Problem to solve: Copy the lines below, word for word, from the first through the line containing "Öncelikle projeyi clonelayın.". Leave the pictures out.
*** Data shown Section Begins ***
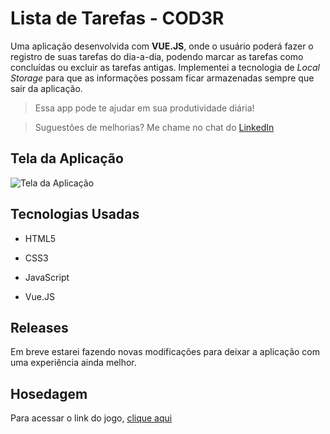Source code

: 
# Lista de Tarefas - COD3R



Uma aplicação desenvolvida com **VUE.JS**, onde o usuário poderá fazer o registro de suas tarefas do dia-a-dia, podendo marcar as tarefas como concluídas ou excluir as tarefas antigas. Implementei a tecnologia de *Local Storage* para que as informações possam ficar armazenadas sempre que sair da aplicação.



> Essa app pode te ajudar em sua produtividade diária!

> Suguestões de melhorias? Me chame no chat do [LinkedIn](https://www.linkedin.com/in/joaodevweb/)



## Tela da Aplicação

![Tela da Aplicação](https://media.giphy.com/media/zjvyCGhsFeOT8KLBwz/source.gif)




## Tecnologias Usadas



- HTML5

- CSS3

- JavaScript

- Vue.JS



## Releases



Em breve estarei fazendo novas modificações para deixar a aplicação com uma experiência ainda melhor.



## Hosedagem



Para acessar o link do jogo, [clique aqui](https://lista-de-tarefas.joaod3v.vercel.app/)
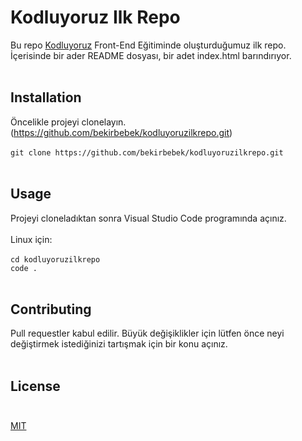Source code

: # Kodluyoruz Ilk Repo
Bu repo [Kodluyoruz](https://kodluyoruz.org/tr/kodluyoruz/) Front-End Eğitiminde oluşturduğumuz ilk repo. İçerisinde bir ader README dosyası, bir adet index.html barındırıyor. <br/> <br/> 
## Installation
Öncelikle projeyi clonelayın. (https://github.com/bekirbebek/kodluyoruzilkrepo.git) <br/> <br/>
`git clone https://github.com/bekirbebek/kodluyoruzilkrepo.git` <br/> <br/>
## Usage 
Projeyi cloneladıktan sonra Visual Studio Code programında açınız. <br/> <br/>
Linux için: <br/> <br/>
`cd kodluyoruzilkrepo` <br/>
`code .` <br/> <br/> 
## Contributing <br/>
Pull requestler kabul edilir. Büyük değişiklikler için lütfen önce neyi değiştirmek istediğinizi tartışmak için bir konu açınız. <br/> <br/>
## License <br/> <br/>
[MIT](https://choosealicense.com/licenses/mit/) 
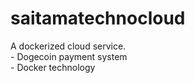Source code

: # saitamatechnocloud

<div>A dockerized cloud service.</div>
<div> - Dogecoin payment system</div>
<div> - Docker technology</div>
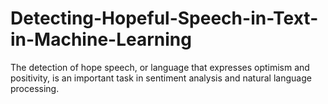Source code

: # Detecting-Hopeful-Speech-in-Text-in-Machine-Learning
The detection of hope speech, or language that expresses optimism and positivity, is an important task in sentiment analysis and natural language processing.
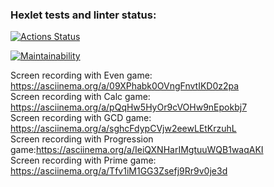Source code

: ### Hexlet tests and linter status:
[![Actions Status](https://github.com/anastasiaBliznetsova/java-project-61/workflows/hexlet-check/badge.svg)](https://github.com/anastasiaBliznetsova/java-project-61/actions)

[![Maintainability](https://api.codeclimate.com/v1/badges/e7f564bbab9d5ea9415e/maintainability)](https://codeclimate.com/github/anastasiaBliznetsova/java-project-61/maintainability)

Screen recording with Even game: https://asciinema.org/a/09XPhabk0OVngFnvtIKD0z2pa  
Screen recording with Calc game: https://asciinema.org/a/pQqHw5HyOr9cVOHw9nEpokbj7  
Screen recording with GCD game: https://asciinema.org/a/sghcFdypCVjw2eewLEtKrzuhL  
Screen recording with Progression game:https://asciinema.org/a/IeiQXNHarIMgtuuWQB1waqAKI  
Screen recording with Prime game: https://asciinema.org/a/Tfv1iM1GG3Zsefj9Rr9v0je3d  
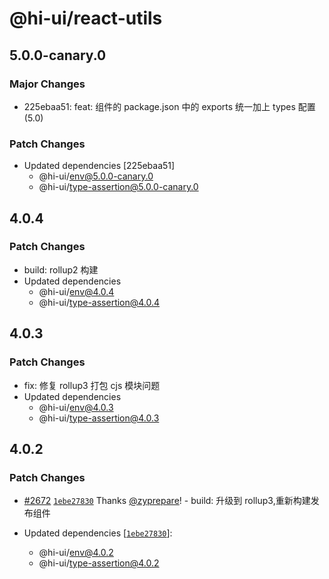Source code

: # @hi-ui/react-utils

## 5.0.0-canary.0

### Major Changes

- 225ebaa51: feat: 组件的 package.json 中的 exports 统一加上 types 配置 (5.0)

### Patch Changes

- Updated dependencies [225ebaa51]
  - @hi-ui/env@5.0.0-canary.0
  - @hi-ui/type-assertion@5.0.0-canary.0

## 4.0.4

### Patch Changes

- build: rollup2 构建
- Updated dependencies
  - @hi-ui/env@4.0.4
  - @hi-ui/type-assertion@4.0.4

## 4.0.3

### Patch Changes

- fix: 修复 rollup3 打包 cjs 模块问题
- Updated dependencies
  - @hi-ui/env@4.0.3
  - @hi-ui/type-assertion@4.0.3

## 4.0.2

### Patch Changes

- [#2672](https://github.com/XiaoMi/hiui/pull/2672) [`1ebe27830`](https://github.com/XiaoMi/hiui/commit/1ebe2783098b3a8cd980bd10076d67635463800e) Thanks [@zyprepare](https://github.com/zyprepare)! - build: 升级到 rollup3,重新构建发布组件

- Updated dependencies [[`1ebe27830`](https://github.com/XiaoMi/hiui/commit/1ebe2783098b3a8cd980bd10076d67635463800e)]:
  - @hi-ui/env@4.0.2
  - @hi-ui/type-assertion@4.0.2
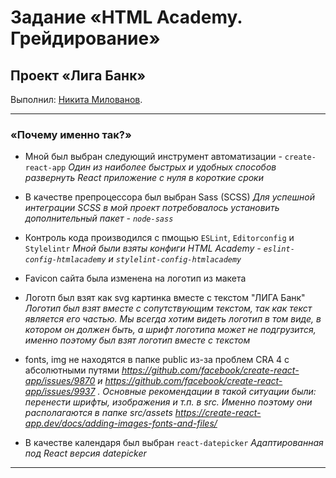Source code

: # Задание «HTML Academy. Грейдирование»
## Проект «Лига Банк»

Выполнил: [Никита Милованов](https://up.htmlacademy.ru/react/6/user/1478835).

---

### «Почему именно так?»

- Мной был выбран следующий инструмент автоматизации - `create-react-app`
_Один из наиболее быстрых и удобных способов развернуть React приложение с нуля в короткие сроки_

- В качестве препроцессора был выбран Sass (SCSS)
_Для успешной интеграции SCSS в мой проект потребовалось установить дополнительный пакет - `node-sass`_

- Контроль кода производился с пмощью `ESLint`, `Editorconfig` и `Stylelintr`
_Мной были взяты конфиги HTML Academy - `eslint-config-htmlacademy` и `stylelint-config-htmlacademy`_

- Favicon сайта была изменена на логотип из макета

- Логотп был взят как svg картинка вместе с текстом "ЛИГА Банк"
_Логотип был взят вместе с сопутствующим текстом, так как текст является его частью. Мы всегда хотим видеть логотип в том виде, в котором он должен быть, а шрифт логотипа может не подгрузится, именно поэтому был взят логотип вместе с текстом_

- fonts, img не находятся в папке public из-за проблем CRA 4 с абсолютными путями
_https://github.com/facebook/create-react-app/issues/9870 и https://github.com/facebook/create-react-app/issues/9937 . Основные рекомендации в такой ситуации были: перенести шрифты, изображения и т.п. в src. Именно поэтому они располагаются в папке src/assets_
_https://create-react-app.dev/docs/adding-images-fonts-and-files/_

- В качестве календаря был выбран `react-datepicker`
_Адаптированная под React версия datepicker_

---
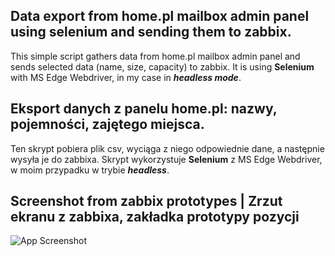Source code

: ## Data export from home.pl mailbox admin panel using selenium and sending them to zabbix.

This simple script gathers data from home.pl mailbox admin panel and sends selected data (name, size, capacity) to zabbix.
It is using **Selenium** with MS Edge Webdriver, in my case in ***headless mode***.

## Eksport danych z panelu home.pl: nazwy, pojemności, zajętego miejsca.

Ten skrypt pobiera plik csv, wyciąga z niego odpowiednie dane, a następnie wysyła je do zabbixa.
Skrypt wykorzystuje **Selenium** z MS Edge Webdriver, w moim przypadku w trybie ***headless***.


## Screenshot from zabbix prototypes | Zrzut ekranu z zabbixa, zakładka prototypy pozycji

![App Screenshot](https://i.imgur.com/mNSU2Cj.png)

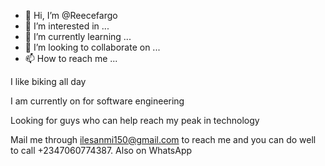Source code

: - 👋 Hi, I’m @Reecefargo
- 👀 I’m interested in ...
- 🌱 I’m currently learning ...
- 💞️ I’m looking to collaborate on ...
- 📫 How to reach me ...

<!---
Reecefargo/Reecefargo is a ✨ special ✨ repository because its `README.md` (this file) appears on your GitHub profile.
You can click the Preview link to take a look at your changes.
--->
I like biking all day 

I am currently on for software engineering

Looking for guys who can help reach my peak in technology

Mail me through ilesanmi150@gmail.com to reach me and you can do well to call +2347060774387. Also on WhatsApp 
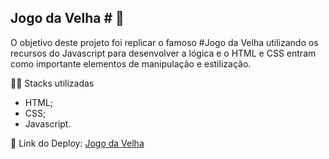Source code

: <h2> Jogo da Velha # 🧓 </h2>


O objetivo deste projeto foi replicar o famoso #Jogo da Velha utilizando os recursos do Javascript para desenvolver a lógica e o HTML e CSS entram como importante elementos de manipulação e estilização.

👨‍💻 Stacks utilizadas
- HTML;
- CSS;
- Javascript.

🔗 Link do Deploy: <a href="" target="_blank"> Jogo da Velha </a>

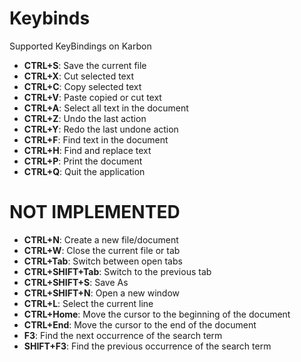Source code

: # Keybinds

Supported KeyBindings on Karbon

- **CTRL+S**: Save the current file
- **CTRL+X**: Cut selected text
- **CTRL+C**: Copy selected text
- **CTRL+V**: Paste copied or cut text
- **CTRL+A**: Select all text in the document
- **CTRL+Z**: Undo the last action
- **CTRL+Y**: Redo the last undone action
- **CTRL+F**: Find text in the document
- **CTRL+H**: Find and replace text
- **CTRL+P**: Print the document
- **CTRL+Q**: Quit the application


# NOT IMPLEMENTED
- **CTRL+N**: Create a new file/document
- **CTRL+W**: Close the current file or tab
- **CTRL+Tab**: Switch between open tabs
- **CTRL+SHIFT+Tab**: Switch to the previous tab
- **CTRL+SHIFT+S**: Save As
- **CTRL+SHIFT+N**: Open a new window
- **CTRL+L**: Select the current line
- **CTRL+Home**: Move the cursor to the beginning of the document
- **CTRL+End**: Move the cursor to the end of the document
- **F3**: Find the next occurrence of the search term
- **SHIFT+F3**: Find the previous occurrence of the search term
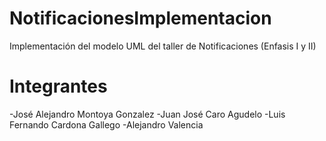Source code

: # NotificacionesImplementacion
Implementación del modelo UML del taller de Notificaciones (Enfasis I y II)

# Integrantes
-José Alejandro Montoya Gonzalez
-Juan José Caro Agudelo
-Luis Fernando Cardona Gallego
-Alejandro Valencia
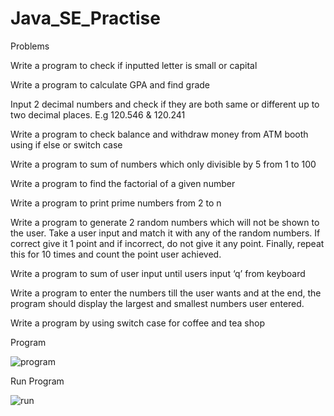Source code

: # Java_SE_Practise

Problems

Write a program to check if inputted letter is small or capital

Write a program to calculate GPA and find grade

Input 2 decimal numbers and check if they are both same or different up to two decimal places. E.g 120.546 & 120.241

Write a program to check balance and withdraw money from ATM booth using if else or switch case

Write a program to sum of numbers which only divisible by 5 from 1 to 100

Write a program to find the factorial of a given number

Write a program to print prime numbers from 2 to n

Write a program to generate 2 random numbers which will not be shown to the user. Take a user input and match it with any of the random numbers. If correct give it 1 point and if incorrect, do not give it any point. Finally, repeat this for 10 times and count the point user achieved.

Write a program to sum of user input until users input ‘q’ from keyboard

Write a program to enter the numbers till the user wants and at the end, the program should display the largest and smallest numbers user entered.

Write a program by using switch case for coffee and tea shop

Program

![program](https://user-images.githubusercontent.com/61340440/188369580-cf8bc375-289f-4692-bc62-2aa434f15660.JPG)

Run Program

![run](https://user-images.githubusercontent.com/61340440/188369643-c6050547-72e0-42f7-b6a7-2af4eb1f2fbb.JPG)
*** Data shown Section Ends ***
Answer for the task:
Source code

: 
# Lista de Tarefas - COD3R



Uma aplicação desenvolvida com **VUE.JS**, onde o usuário poderá fazer o registro de suas tarefas do dia-a-dia, podendo marcar as tarefas como concluídas ou excluir as tarefas antigas. Implementei a tecnologia de *Local Storage* para que as informações possam ficar armazenadas sempre que sair da aplicação.



> Essa app pode te ajudar em sua produtividade diária!

> Suguestões de melhorias? Me chame no chat do [LinkedIn](https://www.linkedin.com/in/joaodevweb/)



## Tela da Aplicação

![Tela da Aplicação](https://media.giphy.com/media/zjvyCGhsFeOT8KLBwz/source.gif)




## Tecnologias Usadas



- HTML5

- CSS3

- JavaScript

- Vue.JS



## Releases



Em breve estarei fazendo novas modificações para deixar a aplicação com uma experiência ainda melhor.



## Hosedagem



Para acessar o link do jogo, [clique aqui](https://lista-de-tarefas.joaod3v.vercel.app/)
Source code

: # Kodluyoruz Ilk Repo
Bu repo [Kodluyoruz](https://kodluyoruz.org/tr/kodluyoruz/) Front-End Eğitiminde oluşturduğumuz ilk repo. İçerisinde bir ader README dosyası, bir adet index.html barındırıyor. <br/> <br/> 
## Installation
Öncelikle projeyi clonelayın. (https://github.com/bekirbebek/kodluyoruzilkrepo.git) <br/> <br/>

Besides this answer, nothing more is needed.